Early life and family 

Douglas Charles McIntosh (23 March 1916 – 25 December 1976) was New Zealand's fifth Chief Censor of Films from 1960 until his death on Christmas Day 1976. In this role, he applied the Cinematograph Films Act 1928 to films; initially this was the 1961 version of the Act, then just before his death it was replaced by the 1976 Act. He was born on 23 March 1916 in Karori, a suburb of Wellington. He married Mable Agnes Mildred Western (Picton) and they had one son and two daughters.
He died 25 December 1976 in Karori.

A keen follower of Cricket and Rugby Union. He coached a local Karori rugby team. Regularly buying boots for players who could not afford them.

Censorship 

The Nevile Lodge cartoon depicted very clearly the balancing act conducted by the role of Chief Censor at the time.

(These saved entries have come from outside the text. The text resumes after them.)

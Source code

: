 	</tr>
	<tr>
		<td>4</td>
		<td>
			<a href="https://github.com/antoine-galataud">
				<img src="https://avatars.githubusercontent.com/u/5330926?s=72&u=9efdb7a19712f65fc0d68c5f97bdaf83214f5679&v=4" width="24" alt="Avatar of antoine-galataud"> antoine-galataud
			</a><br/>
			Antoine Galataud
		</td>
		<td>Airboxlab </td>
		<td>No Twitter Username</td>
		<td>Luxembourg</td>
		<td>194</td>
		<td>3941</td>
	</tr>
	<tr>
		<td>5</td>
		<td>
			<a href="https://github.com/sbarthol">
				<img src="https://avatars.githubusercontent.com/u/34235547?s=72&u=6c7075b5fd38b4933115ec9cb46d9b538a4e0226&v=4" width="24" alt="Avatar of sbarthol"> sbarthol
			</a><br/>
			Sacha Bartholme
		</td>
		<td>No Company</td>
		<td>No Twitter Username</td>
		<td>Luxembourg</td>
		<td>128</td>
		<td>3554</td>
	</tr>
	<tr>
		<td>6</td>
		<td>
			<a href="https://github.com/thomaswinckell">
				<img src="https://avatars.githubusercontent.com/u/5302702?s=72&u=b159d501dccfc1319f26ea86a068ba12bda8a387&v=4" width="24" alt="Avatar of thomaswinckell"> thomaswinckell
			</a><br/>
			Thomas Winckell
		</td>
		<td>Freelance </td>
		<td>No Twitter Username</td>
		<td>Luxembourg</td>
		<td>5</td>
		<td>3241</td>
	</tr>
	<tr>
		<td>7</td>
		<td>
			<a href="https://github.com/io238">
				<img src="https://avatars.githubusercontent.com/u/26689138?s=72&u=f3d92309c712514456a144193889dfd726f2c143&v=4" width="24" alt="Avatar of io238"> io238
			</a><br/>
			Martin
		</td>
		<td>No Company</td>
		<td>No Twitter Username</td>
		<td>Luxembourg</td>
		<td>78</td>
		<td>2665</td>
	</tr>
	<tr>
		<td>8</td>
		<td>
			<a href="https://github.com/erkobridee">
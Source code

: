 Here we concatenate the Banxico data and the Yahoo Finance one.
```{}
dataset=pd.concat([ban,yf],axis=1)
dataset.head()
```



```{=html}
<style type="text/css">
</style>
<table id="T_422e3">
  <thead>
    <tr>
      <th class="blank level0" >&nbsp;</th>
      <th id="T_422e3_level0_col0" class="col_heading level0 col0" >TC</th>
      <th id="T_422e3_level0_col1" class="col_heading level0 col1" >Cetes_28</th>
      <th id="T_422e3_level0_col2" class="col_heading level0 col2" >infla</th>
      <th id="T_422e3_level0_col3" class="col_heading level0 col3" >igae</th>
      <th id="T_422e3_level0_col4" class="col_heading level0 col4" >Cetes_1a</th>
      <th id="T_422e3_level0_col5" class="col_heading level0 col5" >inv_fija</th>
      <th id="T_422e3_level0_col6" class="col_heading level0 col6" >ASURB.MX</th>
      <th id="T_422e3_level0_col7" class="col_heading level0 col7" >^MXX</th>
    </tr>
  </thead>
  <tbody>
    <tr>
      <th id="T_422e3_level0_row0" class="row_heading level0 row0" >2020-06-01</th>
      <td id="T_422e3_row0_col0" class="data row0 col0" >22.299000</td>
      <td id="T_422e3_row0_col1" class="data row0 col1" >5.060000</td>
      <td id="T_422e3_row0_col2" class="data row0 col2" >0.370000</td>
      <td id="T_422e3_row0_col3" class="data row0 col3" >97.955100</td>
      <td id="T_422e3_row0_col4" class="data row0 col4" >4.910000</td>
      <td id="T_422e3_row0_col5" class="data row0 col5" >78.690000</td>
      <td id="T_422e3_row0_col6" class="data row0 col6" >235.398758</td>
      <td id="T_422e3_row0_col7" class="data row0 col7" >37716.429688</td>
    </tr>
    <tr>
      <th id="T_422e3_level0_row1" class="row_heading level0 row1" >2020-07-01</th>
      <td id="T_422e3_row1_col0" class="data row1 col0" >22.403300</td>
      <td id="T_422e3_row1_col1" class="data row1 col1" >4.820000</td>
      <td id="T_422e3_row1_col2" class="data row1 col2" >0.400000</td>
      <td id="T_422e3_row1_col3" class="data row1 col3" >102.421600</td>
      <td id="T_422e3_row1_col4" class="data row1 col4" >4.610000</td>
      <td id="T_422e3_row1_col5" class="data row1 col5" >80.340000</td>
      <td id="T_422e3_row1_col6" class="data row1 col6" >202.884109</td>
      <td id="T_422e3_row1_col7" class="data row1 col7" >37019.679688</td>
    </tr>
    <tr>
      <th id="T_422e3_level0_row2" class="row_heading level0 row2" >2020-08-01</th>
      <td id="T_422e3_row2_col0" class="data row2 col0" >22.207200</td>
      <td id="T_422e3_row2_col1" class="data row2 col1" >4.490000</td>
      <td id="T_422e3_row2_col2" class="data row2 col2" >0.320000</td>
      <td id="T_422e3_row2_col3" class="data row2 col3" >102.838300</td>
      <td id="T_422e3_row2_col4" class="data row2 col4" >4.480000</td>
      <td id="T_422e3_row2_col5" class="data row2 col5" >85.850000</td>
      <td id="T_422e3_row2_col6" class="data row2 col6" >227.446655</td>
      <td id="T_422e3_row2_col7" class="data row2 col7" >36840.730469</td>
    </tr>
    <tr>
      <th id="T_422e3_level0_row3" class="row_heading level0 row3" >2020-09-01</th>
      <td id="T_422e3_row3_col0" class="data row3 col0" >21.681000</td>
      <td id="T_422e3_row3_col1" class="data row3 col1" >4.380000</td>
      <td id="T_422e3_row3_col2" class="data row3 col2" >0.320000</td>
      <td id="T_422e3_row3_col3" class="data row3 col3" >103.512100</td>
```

Bill Rowling had been caught cutting embarrassing bits from a think tank report. The cartoon below highlights the influence of Patricia Bartlett using moral suasion and public opinion to influence the censorship decisions. The Censor's office at the time, had four censor's aged in their 30's 40's 50's and 60's specifically to provide a balanced judgement, at a time of growing liberal public attitudes.  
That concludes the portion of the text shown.